Par conséquent, il convient de fixer, pour les besoins de la procédure de surendettement, la créance de [6] à la somme de 0 €.
Sur les créances de la SARL [7]
En l’espèce, la commission de surendettement a fixé les créances de la SARL [7] aux sommes de 1980,23 € au titre de la créance n°36411470277500 et de 12483,56 € au titre de la créance n°43134110169005.
La SARL [7], créancier à qui incombe la charge de la preuve du montant de sa créance, allègue que les débiteurs sont désormais redevables des sommes de 1980,23 € et 9689,67 € au titre des deux créances litigieuses mais ne fournit pas de décompte actualisé de ses créances ni de justificatifs suffisamment probants pour confirmer ses allégations. Les notifications de créances et documents contractuels versés aux débats sont en effet insuffisants pour permettre de chiffrer le montant des sommes dont les débiteurs resteraient redevables.
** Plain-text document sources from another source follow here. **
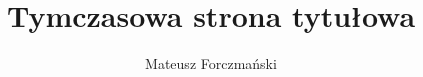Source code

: \documentclass[a4paper]{book}
\title{Tymczasowa strona tytułowa}
\author{Mateusz Forczmański}
\begin{document}


\mainmatter









\nocite{*}
\printbibliography


\listoffigures
\listoftables
\listofalgorithms
\end{document}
Les débiteurs justifient quant à eux d’un versement de 7000 € effectué le 10 juillet 2023 à la SAS [10], commissaires de justice, venant en déduction des sommes dues à la SARL [7].
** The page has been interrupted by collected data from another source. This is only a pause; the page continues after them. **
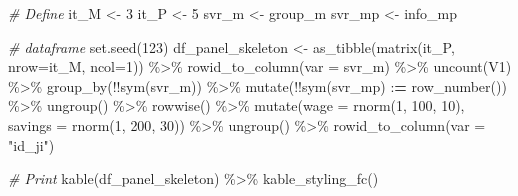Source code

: \documentclass[
]{book}
\newenvironment{Shaded}{\begin{snugshade}}{\end{snugshade}}
\newcommand{\AttributeTok}[1]{\textcolor[rgb]{0.77,0.63,0.00}{#1}}
\newcommand{\CommentTok}[1]{\textcolor[rgb]{0.56,0.35,0.01}{\textit{#1}}}
\newcommand{\DecValTok}[1]{\textcolor[rgb]{0.00,0.00,0.81}{#1}}
\newcommand{\ErrorTok}[1]{\textcolor[rgb]{0.64,0.00,0.00}{\textbf{#1}}}
\newcommand{\FunctionTok}[1]{\textcolor[rgb]{0.00,0.00,0.00}{#1}}
\newcommand{\NormalTok}[1]{#1}
\newcommand{\OtherTok}[1]{\textcolor[rgb]{0.56,0.35,0.01}{#1}}
\newcommand{\SpecialCharTok}[1]{\textcolor[rgb]{0.00,0.00,0.00}{#1}}
\newcommand{\StringTok}[1]{\textcolor[rgb]{0.31,0.60,0.02}{#1}}
\begin{document}
\begin{Shaded}
\begin{Highlighting}[]
\CommentTok{\# Define}
\NormalTok{it\_M }\OtherTok{\textless{}{-}} \DecValTok{3}
\NormalTok{it\_P }\OtherTok{\textless{}{-}} \DecValTok{5}
\NormalTok{svr\_m }\OtherTok{\textless{}{-}} \StringTok{\textquotesingle{}group\_m\textquotesingle{}}
\NormalTok{svr\_mp }\OtherTok{\textless{}{-}} \StringTok{\textquotesingle{}info\_mp\textquotesingle{}}

\CommentTok{\# dataframe}
\FunctionTok{set.seed}\NormalTok{(}\DecValTok{123}\NormalTok{)}
\NormalTok{df\_panel\_skeleton }\OtherTok{\textless{}{-}} \FunctionTok{as\_tibble}\NormalTok{(}\FunctionTok{matrix}\NormalTok{(it\_P, }\AttributeTok{nrow=}\NormalTok{it\_M, }\AttributeTok{ncol=}\DecValTok{1}\NormalTok{)) }\SpecialCharTok{\%\textgreater{}\%}
  \FunctionTok{rowid\_to\_column}\NormalTok{(}\AttributeTok{var =}\NormalTok{ svr\_m) }\SpecialCharTok{\%\textgreater{}\%}
  \FunctionTok{uncount}\NormalTok{(V1) }\SpecialCharTok{\%\textgreater{}\%}
  \FunctionTok{group\_by}\NormalTok{(}\SpecialCharTok{!!}\FunctionTok{sym}\NormalTok{(svr\_m)) }\SpecialCharTok{\%\textgreater{}\%} \FunctionTok{mutate}\NormalTok{(}\SpecialCharTok{!!}\FunctionTok{sym}\NormalTok{(svr\_mp) }\SpecialCharTok{:}\ErrorTok{=} \FunctionTok{row\_number}\NormalTok{()) }\SpecialCharTok{\%\textgreater{}\%}
  \FunctionTok{ungroup}\NormalTok{() }\SpecialCharTok{\%\textgreater{}\%}
  \FunctionTok{rowwise}\NormalTok{() }\SpecialCharTok{\%\textgreater{}\%} \FunctionTok{mutate}\NormalTok{(}\AttributeTok{wage =} \FunctionTok{rnorm}\NormalTok{(}\DecValTok{1}\NormalTok{, }\DecValTok{100}\NormalTok{, }\DecValTok{10}\NormalTok{), }
                       \AttributeTok{savings =} \FunctionTok{rnorm}\NormalTok{(}\DecValTok{1}\NormalTok{, }\DecValTok{200}\NormalTok{, }\DecValTok{30}\NormalTok{)) }\SpecialCharTok{\%\textgreater{}\%}
  \FunctionTok{ungroup}\NormalTok{() }\SpecialCharTok{\%\textgreater{}\%} 
  \FunctionTok{rowid\_to\_column}\NormalTok{(}\AttributeTok{var =} \StringTok{"id\_ji"}\NormalTok{)}

\CommentTok{\# Print}
\FunctionTok{kable}\NormalTok{(df\_panel\_skeleton) }\SpecialCharTok{\%\textgreater{}\%} \FunctionTok{kable\_styling\_fc}\NormalTok{()}
\end{Highlighting}
\end{Shaded}
\end{document}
Au regard de ces éléments, à défaut pour le créancier d’avoir fourni des éléments suffisamment probants pour justifier du montant de sa créance et compte tenu du versement dont justifient les débiteurs venant en déduction de la créance de la SARL [7], il y a lieu de fixer, pour les besoins de la procédure de surendettement, la créance de ce créancier à la somme totale de 7463,79 €, soit 1980,23 € au titre de la créance n°36411470277500 et 5483,56 € au titre de la créance n°43134110169005.
Il convient enfin de rappeler que la présente vérification de créance a une portée limitée à la procédure de surendettement et n’équivaut pas à un titre exécutoire, que les parties peuvent toujours solliciter si par ailleurs elles l’estiment opportun.
PAR CES MOTIFS
Le Juge des contentieux de la protection, statuant publiquement par jugement mis à disposition au greffe du Tribunal, par décision réputée contradictoire et en dernier ressort ;
DECLARE recevable la demande formulée par Madame [G] [X] épouse [U] et Monsieur [J] [U] en vérification des créances figurant à l’état détaillé des dettes ;
FIXE, pour les besoins de la procédure de surendettement, les créances de la SA [5] n°81576869396 et n°81576869401 à la somme de 0 € ;
FIXE, pour les besoins de la procédure de surendettement, la créance de [6] n°80440694992 à la somme de 0 € ;
FIXE, pour les besoins de la procédure de surendettement, les créances de la SARL [7] aux sommes suivantes :
Créance n°36411470277500 : 1980,23 € ;Créance n°43134110169005 : 5483,56 € ;
RAPPELLE que la vérification des créances opérée par le juge des contentieux de la protection ne l’est que pour les besoins de la procédure de surendettement ;
RAPPELLE que les décisions du Juge des contentieux de la protection statuant en matière de surendettement sont assorties de l’exécution provisoire ;
ORDONNE le renvoi du dossier à la commission départementale de surendettement des particuliers de la Vienne afin que la procédure soit poursuivie ;
LAISSE les dépens à la charge du Trésor public ;
DIT que la présente décision sera notifiée aux parties par le greffe par lettre recommandée avec accusé de réception et par lettre simple à la commission départementale de surendettement des particuliers de la Vienne ;
Et la présente décision a été signée par Monsieur Joseph DURET, juge des contentieux de la protection, et Monsieur Damien LEYMONIS, Greffier.